編集部注:雪割草は平成20年3月1日に「県の草花」に指定。


「良寛様の心と世界」


江戸時代の名僧良寛様は、自然をこよなく愛し人間として秀逸な方であると現代においてもその人柄を偲ぶ人が多い。子どもの頃教わった私たちの良寛像は、スミレの花をこよなく愛し和歌を詠み手毬つきつつ子供らと遊ぶ人間味豊かな僧の姿である。春を今か今かと待ちわびた良寛様は、雪解けと共に山野を歩かれたことだろう。

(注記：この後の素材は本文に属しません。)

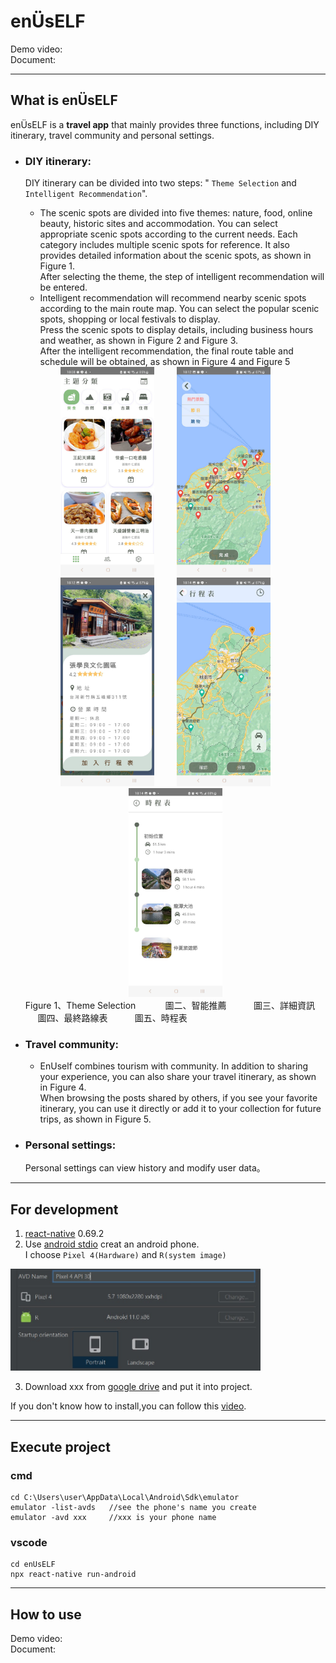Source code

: # enÜsELF
Demo video:<Br>
Document:<Br>

------------------------
  
## What is enÜsELF

enÜsELF is a **travel app** that mainly provides three functions, including DIY itinerary, travel community and personal settings.

- ### DIY itinerary:
  DIY itinerary can be divided into two steps: " `Theme Selection` and `Intelligent Recommendation`".
  - The scenic spots are divided into five themes: nature, food, online beauty, historic sites and accommodation. You can select appropriate scenic spots according to the current needs. Each category includes multiple scenic spots for reference. It also provides detailed information about the scenic spots, as shown in Figure 1.</br>After selecting the theme, the step of intelligent recommendation will be entered.
  - Intelligent recommendation will recommend nearby scenic spots according to the main route map. You can select the popular scenic spots, shopping or local festivals to display. </br>Press the scenic spots to display details, including business hours and weather, as shown in Figure 2 and Figure 3.
</br>After the intelligent recommendation, the final route table and schedule will be obtained, as shown in Figure 4 and Figure 5

  <div align="center">
      <img src="/readmeImg/theme.jpg" alt="theme" title="theme" width="150"> &nbsp&nbsp&nbsp&nbsp&nbsp&nbsp&nbsp
      <img src="/readmeImg/map.jpg" alt="map" title="map" width="150"> &nbsp&nbsp&nbsp&nbsp&nbsp&nbsp&nbsp
      <img src="/readmeImg/detail.jpg" alt="detail" title="detail" width="150" > &nbsp&nbsp&nbsp&nbsp&nbsp&nbsp&nbsp
      <img src="/readmeImg/final.jpg" alt="final" title="final" width="150" > &nbsp&nbsp&nbsp&nbsp&nbsp&nbsp&nbsp
      <img src="/readmeImg/timeline.jpg" alt="timeline" title="timeline" width="150" >
  </div>
      Figure 1、Theme Selection</span>
      &nbsp&nbsp&nbsp&nbsp&nbsp&nbsp&nbsp&nbsp&nbsp&nbsp&nbsp圖二、智能推薦
      &nbsp&nbsp&nbsp&nbsp&nbsp&nbsp&nbsp&nbsp&nbsp&nbsp圖三、詳細資訊
      &nbsp&nbsp&nbsp&nbsp&nbsp圖四、最終路線表
      &nbsp&nbsp&nbsp&nbsp&nbsp&nbsp&nbsp&nbsp&nbsp&nbsp圖五、時程表
  
- ### Travel community:
  - EnUself combines tourism with community. In addition to sharing your experience, you can also share your travel itinerary, as shown in Figure 4.</br>
    When browsing the posts shared by others, if you see your favorite itinerary, you can use it directly or add it to your collection for future trips, as shown in Figure 5.

  
- ### Personal settings:
   Personal settings can view history and modify user data。

------------------

## For development
1. [react-native](https://reactnative.dev/docs/environment-setup) 0.69.2 </br>
2. Use [android stdio](https://developer.android.com/studio) creat an android phone.<br>
I choose `Pixel 4(Hardware)` and `R(system image)`<br>
<img src="/readmeImg/android-version.jpg" alt="android_ver" title="android_ver" width="400">
  
3. Download xxx from [google drive]() and put it into project.<br>

If you don't know how to install,you can follow this [video](https://www.youtube.com/watch?v=oZFCt69Bccc).</br>

-------------

## Execute project
### cmd
```
cd C:\Users\user\AppData\Local\Android\Sdk\emulator
emulator -list-avds   //see the phone's name you create
emulator -avd xxx     //xxx is your phone name
```
### vscode
```  
cd enUsELF
npx react-native run-android
```

----

## How to use

Demo video:<Br>
Document:<Br>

この季節、良寛様の詠まれた歌に菫草(スミレ草)がよく出てくる。たとえば、〝菫草さきたる野べに宿りせむわが衣手に染まば染むとも〟ところで、この歌の冒頭などに出てくる菫草を新潟青陵女子短大の長島義介教授が、本当は雪割草であるとの新説を唱えられた。筆者は先生の説を詳しくお聞きし、間違いなくそれは雪割草であったろうと確信している。先生の言葉を借りれば「雪国に分布し、世界で最も美しく、冬の厳しさに耐え、春には色とりどりに明るく咲き乱れる雪割草こそ雪国を代表する花である」と結んでおられる。この雪割草は花を待ちわびる雪国の代表的な山野草であり、新潟を代表する花である。

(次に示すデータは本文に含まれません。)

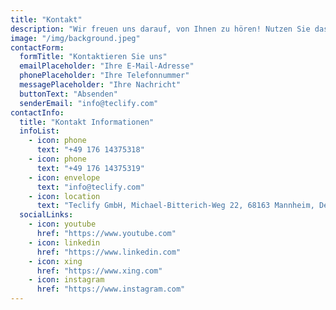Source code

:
 ```yaml
---
title: "Kontakt"
description: "Wir freuen uns darauf, von Ihnen zu hören! Nutzen Sie das untenstehende Formular oder unsere Kontaktinformationen, um uns zu erreichen."
image: "/img/background.jpeg"
contactForm:
  formTitle: "Kontaktieren Sie uns"
  emailPlaceholder: "Ihre E-Mail-Adresse"
  phonePlaceholder: "Ihre Telefonnummer" 
  messagePlaceholder: "Ihre Nachricht"
  buttonText: "Absenden"
  senderEmail: "info@teclify.com" 
contactInfo:
  title: "Kontakt Informationen"
  infoList:
    - icon: phone
      text: "+49 176 14375318"
    - icon: phone
      text: "+49 176 14375319"
    - icon: envelope
      text: "info@teclify.com"
    - icon: location
      text: "Teclify GmbH, Michael-Bitterich-Weg 22, 68163 Mannheim, Deutschland"
  socialLinks:
    - icon: youtube
      href: "https://www.youtube.com"
    - icon: linkedin
      href: "https://www.linkedin.com"
    - icon: xing
      href: "https://www.xing.com"
    - icon: instagram
      href: "https://www.instagram.com"
---
```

ところが新潟の県花はチューリップであり、この両花、花が付く時季もほとんど同じ雪解の頃である。長い長い雪国の冬が終わり、春めいてくると、新潟の砂丘には色とりどりのチューリップが咲き乱れる。赤、紫、白、黄、黒、なだらかな丘陵にところ狭しと咲くチューリップは、色彩的に見ても色の洪水といった感がある。春の青空にそれら原色の花々が映えた風景は、雪国新潟の美しい風物詩であるが、そこに風車でもあればチューリップの故郷オランダと何ら変わりがあるまいと思うことがある。外国の花を県花にしたことに異議を唱える訳ではないが、ただアクアの世界でいうオランダ流ダッチアクアリウムがチューリップの風景を原点とするならば、さしずめ私の提唱するネイチャーアクアリウムは〝野辺に咲く雪割草の世界であり、良寛様が詠まれた歌の数々が原点である〟と思っている。多少こじつけかもしれないが、私はそこにオランダ流と日本流の相違を見出していた。

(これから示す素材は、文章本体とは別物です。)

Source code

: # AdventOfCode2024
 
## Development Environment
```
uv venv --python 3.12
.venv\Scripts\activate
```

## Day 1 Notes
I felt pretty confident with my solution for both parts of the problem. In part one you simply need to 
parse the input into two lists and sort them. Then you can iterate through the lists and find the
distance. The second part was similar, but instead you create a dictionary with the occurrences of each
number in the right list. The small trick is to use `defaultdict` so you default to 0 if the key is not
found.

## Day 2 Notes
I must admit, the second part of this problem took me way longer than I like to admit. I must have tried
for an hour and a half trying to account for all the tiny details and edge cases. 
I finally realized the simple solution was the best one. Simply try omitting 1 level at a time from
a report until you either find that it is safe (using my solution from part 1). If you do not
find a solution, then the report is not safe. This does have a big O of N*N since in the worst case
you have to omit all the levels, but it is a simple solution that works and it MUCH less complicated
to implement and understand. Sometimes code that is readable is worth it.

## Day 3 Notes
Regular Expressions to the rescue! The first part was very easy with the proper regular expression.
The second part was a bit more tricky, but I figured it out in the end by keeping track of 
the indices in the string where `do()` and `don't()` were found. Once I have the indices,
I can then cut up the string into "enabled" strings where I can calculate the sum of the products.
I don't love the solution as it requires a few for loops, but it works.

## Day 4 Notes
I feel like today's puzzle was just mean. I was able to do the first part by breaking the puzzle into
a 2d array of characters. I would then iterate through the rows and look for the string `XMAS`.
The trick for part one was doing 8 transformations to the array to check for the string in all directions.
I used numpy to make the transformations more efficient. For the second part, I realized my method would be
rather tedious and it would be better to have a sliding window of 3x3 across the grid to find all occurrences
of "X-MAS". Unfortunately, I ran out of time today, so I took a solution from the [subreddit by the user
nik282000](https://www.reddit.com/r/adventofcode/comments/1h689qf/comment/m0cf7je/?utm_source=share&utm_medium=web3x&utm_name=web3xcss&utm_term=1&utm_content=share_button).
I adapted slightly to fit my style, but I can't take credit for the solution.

欧米人は色彩的な集合美などを庭園や花壇などに用い、そのままアクアリウムの植栽術に用いている。ところがわが国の自然美は自然の風景の中からとらえるところから始まっており、これはいわば日本人独自の自然感である。佗び寂びの世界は庭園や盆栽の世界にとどまらず茶や生花など礼儀作法の世界から茶器にいたるまで、生活様式の隅々に入り込んだ自然思想である。これらは日本人が世界の民族に誇れる文化であると言いたい。そして写真に見る水景も、広大な自然を枕に生きた良寛様の歌を感じつつ作った作品である。